ASSIGNMENT
Write down exactly the lines of the records below, beginning with the first and ending with the line that includes "This is a generated".

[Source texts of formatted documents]
◇ ◇ ◇ ◇

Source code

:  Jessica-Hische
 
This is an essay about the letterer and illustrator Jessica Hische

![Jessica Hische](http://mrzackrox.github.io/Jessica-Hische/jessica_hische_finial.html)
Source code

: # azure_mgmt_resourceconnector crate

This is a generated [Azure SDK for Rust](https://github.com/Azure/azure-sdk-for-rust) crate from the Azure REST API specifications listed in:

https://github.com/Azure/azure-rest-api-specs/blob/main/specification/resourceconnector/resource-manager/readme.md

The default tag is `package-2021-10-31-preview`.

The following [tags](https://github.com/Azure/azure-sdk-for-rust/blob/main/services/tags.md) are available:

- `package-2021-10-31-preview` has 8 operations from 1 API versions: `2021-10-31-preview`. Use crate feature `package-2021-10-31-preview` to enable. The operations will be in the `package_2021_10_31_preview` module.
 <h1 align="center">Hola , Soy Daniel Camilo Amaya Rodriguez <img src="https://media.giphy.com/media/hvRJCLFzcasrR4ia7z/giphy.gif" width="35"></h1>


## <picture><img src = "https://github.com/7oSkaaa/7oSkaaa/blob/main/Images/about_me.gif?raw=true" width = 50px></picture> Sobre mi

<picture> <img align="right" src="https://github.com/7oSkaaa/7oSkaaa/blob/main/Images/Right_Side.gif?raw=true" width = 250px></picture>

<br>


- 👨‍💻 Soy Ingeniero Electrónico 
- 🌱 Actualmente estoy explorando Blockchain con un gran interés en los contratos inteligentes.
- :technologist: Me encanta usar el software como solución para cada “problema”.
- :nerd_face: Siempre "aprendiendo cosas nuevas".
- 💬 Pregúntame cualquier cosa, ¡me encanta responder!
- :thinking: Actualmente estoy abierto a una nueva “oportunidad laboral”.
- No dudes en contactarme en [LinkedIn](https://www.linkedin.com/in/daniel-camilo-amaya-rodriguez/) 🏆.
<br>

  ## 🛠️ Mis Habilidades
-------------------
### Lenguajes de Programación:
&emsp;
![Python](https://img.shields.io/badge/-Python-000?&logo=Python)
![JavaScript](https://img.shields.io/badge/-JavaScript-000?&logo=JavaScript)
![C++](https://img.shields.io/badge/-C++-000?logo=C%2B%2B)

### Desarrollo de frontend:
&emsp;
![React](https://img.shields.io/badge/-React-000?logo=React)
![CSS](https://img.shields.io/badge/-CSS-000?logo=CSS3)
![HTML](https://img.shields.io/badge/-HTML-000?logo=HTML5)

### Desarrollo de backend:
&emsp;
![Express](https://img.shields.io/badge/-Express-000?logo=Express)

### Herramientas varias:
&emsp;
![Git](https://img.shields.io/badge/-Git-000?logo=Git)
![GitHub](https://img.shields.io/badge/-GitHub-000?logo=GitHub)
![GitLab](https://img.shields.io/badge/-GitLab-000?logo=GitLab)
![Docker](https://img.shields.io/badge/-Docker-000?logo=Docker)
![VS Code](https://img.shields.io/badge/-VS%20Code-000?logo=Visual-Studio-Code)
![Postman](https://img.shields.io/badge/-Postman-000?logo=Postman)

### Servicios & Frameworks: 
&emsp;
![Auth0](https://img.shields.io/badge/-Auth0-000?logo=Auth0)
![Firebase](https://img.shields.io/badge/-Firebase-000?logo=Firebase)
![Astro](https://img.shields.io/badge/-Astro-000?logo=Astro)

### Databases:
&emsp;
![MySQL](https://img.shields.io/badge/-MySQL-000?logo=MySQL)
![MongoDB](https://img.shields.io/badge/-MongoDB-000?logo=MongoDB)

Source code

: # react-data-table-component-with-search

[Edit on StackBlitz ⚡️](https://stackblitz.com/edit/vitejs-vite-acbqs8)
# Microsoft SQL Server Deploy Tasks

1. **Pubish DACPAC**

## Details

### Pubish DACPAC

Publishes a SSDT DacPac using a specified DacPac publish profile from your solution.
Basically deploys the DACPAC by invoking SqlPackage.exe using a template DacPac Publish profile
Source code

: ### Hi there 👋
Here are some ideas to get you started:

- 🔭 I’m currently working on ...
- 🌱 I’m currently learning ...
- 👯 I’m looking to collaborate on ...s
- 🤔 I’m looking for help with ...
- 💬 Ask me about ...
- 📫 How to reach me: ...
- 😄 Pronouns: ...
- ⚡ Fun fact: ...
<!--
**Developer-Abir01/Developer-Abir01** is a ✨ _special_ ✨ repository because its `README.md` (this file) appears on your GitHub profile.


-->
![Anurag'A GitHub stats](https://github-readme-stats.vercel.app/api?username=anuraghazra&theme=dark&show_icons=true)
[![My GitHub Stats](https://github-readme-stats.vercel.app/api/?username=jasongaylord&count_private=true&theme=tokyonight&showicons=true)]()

◇ ◇ ◇ ◇

OUTPUT OF THE EXERCISE
Source code

:  Jessica-Hische
 
This is an essay about the letterer and illustrator Jessica Hische

![Jessica Hische](http://mrzackrox.github.io/Jessica-Hische/jessica_hische_finial.html)
Source code

: # azure_mgmt_resourceconnector crate

This is a generated [Azure SDK for Rust](https://github.com/Azure/azure-sdk-for-rust) crate from the Azure REST API specifications listed in:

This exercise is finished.